Please return the data that follows precisely as written, but without the images.

Rendered images with source text
• • •

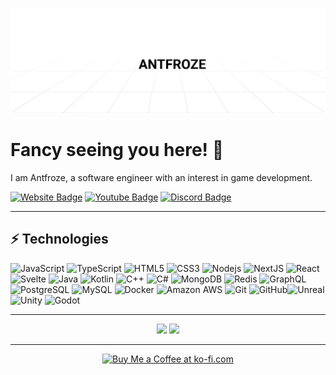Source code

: <a href="https://antfroze.me"><img alt="Social banner for Antfroze" src="./assets/header.svg"/></a>

# Fancy seeing you here! 👋

I am Antfroze, a software engineer with an interest in game development.

[![Website Badge](https://img.shields.io/badge/Website-000.svg?style=for-the-badge&logo=vercel&labelColor=000&logoWidth=20)](https://antfroze.me)
[![Youtube Badge](https://img.shields.io/badge/Subscribe%20On%20Youtube-FF0000.svg?style=for-the-badge&logo=youtube&labelColor=000&logoWidth=20)](https://www.youtube.com/c/antfroze)
[![Discord Badge](https://img.shields.io/badge/Discord-5865F2.svg?style=for-the-badge&logo=discord&labelColor=000&logoWidth=20)](https://discord.gg/QWjZKq5wbz)

---

## ⚡ Technologies

![JavaScript](https://img.shields.io/badge/Javascript-F7DF1E.svg?style=for-the-badge&logo=javascript&labelColor=000&logoWidth=20)
![TypeScript](https://img.shields.io/badge/Typescript-3178C6.svg?style=for-the-badge&logo=typescript&labelColor=000&logoWidth=20)
![HTML5](https://img.shields.io/badge/Html5-E34F26.svg?style=for-the-badge&logo=html5&labelColor=000&logoWidth=20)
![CSS3](https://img.shields.io/badge/CSS-1572B6.svg?style=for-the-badge&logo=css3&labelColor=000&logoWidth=20)
![Nodejs](https://img.shields.io/badge/NodeJS-339933.svg?style=for-the-badge&logo=node.js&labelColor=000&logoWidth=20)
![NextJS](https://img.shields.io/badge/NextJS-000.svg?style=for-the-badge&logo=next.js&labelColor=000&logoWidth=20)
![React](https://img.shields.io/badge/React-61DAFB.svg?style=for-the-badge&logo=react&labelColor=000&logoWidth=20)
![Svelte](https://img.shields.io/badge/Svelte-FF3E00.svg?style=for-the-badge&logo=svelte&labelColor=000&logoWidth=20)
![Java](https://img.shields.io/badge/Java-orange.svg?style=for-the-badge&logo=oracle&labelColor=000&logoWidth=20)
![Kotlin](https://img.shields.io/badge/Kotlin-7F52FF.svg?style=for-the-badge&logo=kotlin&labelColor=000&logoWidth=20)
![C++](https://img.shields.io/badge/C++-00599C.svg?style=for-the-badge&logo=c%2B%2B&labelColor=000&logoWidth=20)
![C#](https://img.shields.io/badge/c%23-512BD4.svg?style=for-the-badge&logo=.net&labelColor=000&logoWidth=20)
![MongoDB](https://img.shields.io/badge/MongoDB-47A248.svg?style=for-the-badge&logo=mongodb&labelColor=000&logoWidth=20)
![Redis](https://img.shields.io/badge/Redis-DC382D.svg?style=for-the-badge&logo=redis&labelColor=000&logoWidth=20)
![GraphQL](https://img.shields.io/badge/Graphql-E10098.svg?style=for-the-badge&logo=graphql&labelColor=000&logoWidth=20)
![PostgreSQL](https://img.shields.io/badge/Postgres-4169E1.svg?style=for-the-badge&logo=postgresql&labelColor=000&logoWidth=20)
![MySQL](https://img.shields.io/badge/MySQL-4479A1.svg?style=for-the-badge&logo=mysql&labelColor=000&logoWidth=20)
![Docker](https://img.shields.io/badge/Docker-4169E1.svg?style=for-the-badge&logo=docker&labelColor=000&logoWidth=20)
![Amazon AWS](https://img.shields.io/badge/AWS-232F3E.svg?style=for-the-badge&logo=amazonaws&labelColor=000&logoWidth=20)
![Git](https://img.shields.io/badge/Git-F05032.svg?style=for-the-badge&logo=git&labelColor=000&logoWidth=20)
![GitHub](https://img.shields.io/badge/Github-181717.svg?style=for-the-badge&logo=github&labelColor=000&logoWidth=20)![Unreal](https://img.shields.io/badge/Unreal-0E1128.svg?style=for-the-badge&logo=unrealengine&labelColor=000&logoWidth=20)
![Unity](https://img.shields.io/badge/Unity-fff.svg?style=for-the-badge&logo=unity&labelColor=000&logoWidth=20)
![Godot](https://img.shields.io/badge/Godot-478CBF.svg?style=for-the-badge&logo=godotengine&labelColor=000&logoWidth=20)

---

<p align="center"> 
  <img src="https://github-readme-stats.vercel.app/api?username=antfroze&count_private=true&show_icons=true&include_all_commits=true&theme=dark">
  <img src="https://github-readme-stats.vercel.app/api/top-langs/?username=antfroze&hide=TeX&layout=compact&theme=dark">
</p>

---

<p align="center">
  <a href='https://ko-fi.com/N4N0DRPRY' target='_blank'><img height='36' style='border:0px;height:36px;' src='https://cdn.ko-fi.com/cdn/kofi1.png?v=3' border='0' alt='Buy Me a Coffee at ko-fi.com' /></a>
</p>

• • •

■ **Task response**:
Source code

: <a href="https://antfroze.me"><img alt="Social banner for Antfroze" src="./assets/header.svg"/></a>

# Fancy seeing you here! 👋

I am Antfroze, a software engineer with an interest in game development.

[![Website Badge](https://img.shields.io/badge/Website-000.svg?style=for-the-badge&logo=vercel&labelColor=000&logoWidth=20)](https://antfroze.me)
[![Youtube Badge](https://img.shields.io/badge/Subscribe%20On%20Youtube-FF0000.svg?style=for-the-badge&logo=youtube&labelColor=000&logoWidth=20)](https://www.youtube.com/c/antfroze)
[![Discord Badge](https://img.shields.io/badge/Discord-5865F2.svg?style=for-the-badge&logo=discord&labelColor=000&logoWidth=20)](https://discord.gg/QWjZKq5wbz)

---

## ⚡ Technologies

![JavaScript](https://img.shields.io/badge/Javascript-F7DF1E.svg?style=for-the-badge&logo=javascript&labelColor=000&logoWidth=20)
![TypeScript](https://img.shields.io/badge/Typescript-3178C6.svg?style=for-the-badge&logo=typescript&labelColor=000&logoWidth=20)
![HTML5](https://img.shields.io/badge/Html5-E34F26.svg?style=for-the-badge&logo=html5&labelColor=000&logoWidth=20)
![CSS3](https://img.shields.io/badge/CSS-1572B6.svg?style=for-the-badge&logo=css3&labelColor=000&logoWidth=20)
![Nodejs](https://img.shields.io/badge/NodeJS-339933.svg?style=for-the-badge&logo=node.js&labelColor=000&logoWidth=20)
![NextJS](https://img.shields.io/badge/NextJS-000.svg?style=for-the-badge&logo=next.js&labelColor=000&logoWidth=20)
![React](https://img.shields.io/badge/React-61DAFB.svg?style=for-the-badge&logo=react&labelColor=000&logoWidth=20)
![Svelte](https://img.shields.io/badge/Svelte-FF3E00.svg?style=for-the-badge&logo=svelte&labelColor=000&logoWidth=20)
![Java](https://img.shields.io/badge/Java-orange.svg?style=for-the-badge&logo=oracle&labelColor=000&logoWidth=20)
![Kotlin](https://img.shields.io/badge/Kotlin-7F52FF.svg?style=for-the-badge&logo=kotlin&labelColor=000&logoWidth=20)
![C++](https://img.shields.io/badge/C++-00599C.svg?style=for-the-badge&logo=c%2B%2B&labelColor=000&logoWidth=20)
![C#](https://img.shields.io/badge/c%23-512BD4.svg?style=for-the-badge&logo=.net&labelColor=000&logoWidth=20)
![MongoDB](https://img.shields.io/badge/MongoDB-47A248.svg?style=for-the-badge&logo=mongodb&labelColor=000&logoWidth=20)
![Redis](https://img.shields.io/badge/Redis-DC382D.svg?style=for-the-badge&logo=redis&labelColor=000&logoWidth=20)
![GraphQL](https://img.shields.io/badge/Graphql-E10098.svg?style=for-the-badge&logo=graphql&labelColor=000&logoWidth=20)
![PostgreSQL](https://img.shields.io/badge/Postgres-4169E1.svg?style=for-the-badge&logo=postgresql&labelColor=000&logoWidth=20)
![MySQL](https://img.shields.io/badge/MySQL-4479A1.svg?style=for-the-badge&logo=mysql&labelColor=000&logoWidth=20)
![Docker](https://img.shields.io/badge/Docker-4169E1.svg?style=for-the-badge&logo=docker&labelColor=000&logoWidth=20)
![Amazon AWS](https://img.shields.io/badge/AWS-232F3E.svg?style=for-the-badge&logo=amazonaws&labelColor=000&logoWidth=20)
![Git](https://img.shields.io/badge/Git-F05032.svg?style=for-the-badge&logo=git&labelColor=000&logoWidth=20)
![GitHub](https://img.shields.io/badge/Github-181717.svg?style=for-the-badge&logo=github&labelColor=000&logoWidth=20)![Unreal](https://img.shields.io/badge/Unreal-0E1128.svg?style=for-the-badge&logo=unrealengine&labelColor=000&logoWidth=20)
![Unity](https://img.shields.io/badge/Unity-fff.svg?style=for-the-badge&logo=unity&labelColor=000&logoWidth=20)
![Godot](https://img.shields.io/badge/Godot-478CBF.svg?style=for-the-badge&logo=godotengine&labelColor=000&logoWidth=20)

---

<p align="center"> 
  <img src="https://github-readme-stats.vercel.app/api?username=antfroze&count_private=true&show_icons=true&include_all_commits=true&theme=dark">
  <img src="https://github-readme-stats.vercel.app/api/top-langs/?username=antfroze&hide=TeX&layout=compact&theme=dark">
</p>

---

<p align="center">
  <a href='https://ko-fi.com/N4N0DRPRY' target='_blank'><img height='36' style='border:0px;height:36px;' src='https://cdn.ko-fi.com/cdn/kofi1.png?v=3' border='0' alt='Buy Me a Coffee at ko-fi.com' /></a>
</p>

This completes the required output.